Hare has made radical changes to the original play, beyond those involved in updating it, moving it away from Vienna, changing the title and writing it for two actors. The updating must inevitably mean a change in the attitude of the female characters, who (apart from the actress character) are as keen to go to bed as the men, but are more reluctant to say so.

Questioned about the title, both actors pause.

Kidman: “We should have Sam here. We’re hopeless. Go on Iain.”

Glen: “I suppose in La Ronde there’s a sense that you come into the world and the world is ongoing, it’s spinning. You get on to the merry-go-round and then you fall off. The notion of the Blue Room, is that it’s the place in which you are isolated if you choose not to commit to relationships. If you don’t try and evolve with people, and get on the merry-go-round, then you are isolated in the blue Room.”

Kidman: “I think that’s where David’s adaptation differs, in that he is saying ‘Get on and participate. Live and learn.’ The play also deals with the way your past is brought into each encounter.”

Glen: “Into every relationship you bring the history of all previous relationships.”

During the glut of productions of La Ronde in the early Eighties, there was some disappointment that the play didn’t rise to the occasion, a series of encounters, each one a mini-playlet, became repetitive as the evening progressed. By all accounts, the most impressive production was by Mike Alfreds for Shared Experience, with the voluptuous Pam Ferris. That, too, used only two actors, and was the celebration of acting that Mendes is aiming for.

Crucial to the play is a sexual rapport between the actors, something neither of them, initially, is keen to discuss. There’s a moment of nervous laughter.

Glen: “Mmm. That’s… it’s an important part of it.”

Kidman: “Look at the way we are both sitting with our arms crossed.”

Glen: “We’re shifting nervously.”

Kidman: “It’s hard, though, playing five characters and having to relate differently sexually to each other as those five characters. You have to be extremely specific about it.”

Glen: “You have to be hard on yourself. When you do get comfortable physically, you tend to drift towards being yourself. You say, ‘Okay, I’m comfortable with this, so I’ll be Iain, – and actually we’ve got to try and create 10 different sexual encounters with five different characters each.”

There must have been some interesting conversations in rehearsal.

Kidman: “There were some revealings of pasts, which will not go beyond the rehearsal room!”

Glen: “Something that men don’t know is how other men make love, and women don’t know how other women make love.”

Kidman: “We really had to look into that.”

Glen: “It’s really important because it mustn’t be flabby and loose. It has to be very real and it has to be, at times, very sexy.”

Kidman: “Don’t say that.”

Glen: “Well, funny and messy and whatever.

Will Cruise and Glen’s wife (actress Susanna Harker) be able to cope with their stage rapport?

Kidman: “We hope so.”

Glen: “I think we’ll get them in early.”

Kidman: “It is different to film, though. In film it’s edited and all put together. You can sit there together in the audience and watch it, and say ‘Oh, it was a terrible day. I hated doing that. I hated kissing him.’ In the theatre, it’s really in your face. But I think they are both pretty secure.”
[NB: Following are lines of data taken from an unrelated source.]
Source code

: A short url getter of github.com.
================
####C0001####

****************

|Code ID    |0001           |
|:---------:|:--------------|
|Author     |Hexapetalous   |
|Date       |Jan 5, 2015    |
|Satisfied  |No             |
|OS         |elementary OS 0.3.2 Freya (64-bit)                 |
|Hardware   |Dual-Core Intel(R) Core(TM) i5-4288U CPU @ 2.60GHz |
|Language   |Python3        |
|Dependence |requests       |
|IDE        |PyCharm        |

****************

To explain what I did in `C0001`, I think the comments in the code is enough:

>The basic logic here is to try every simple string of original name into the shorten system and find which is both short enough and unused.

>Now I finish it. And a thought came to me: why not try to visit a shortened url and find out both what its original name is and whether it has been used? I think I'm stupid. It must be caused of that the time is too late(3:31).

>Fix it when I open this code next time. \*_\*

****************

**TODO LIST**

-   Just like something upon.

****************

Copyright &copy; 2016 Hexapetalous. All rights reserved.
Glen: “Sam had this clever thing at the beginning that whenever we were supposed to kiss, we just held hands.”

Kidman: “To find out who had the power, who would make the first move.”

Glen: “To suggest what type of kiss it might be.”

Kidman: “We carried on like that for a while.”

Glen: “And then one day we just forgot to put our hands up.”

Kidman: “And now we’ll kiss for you right here!”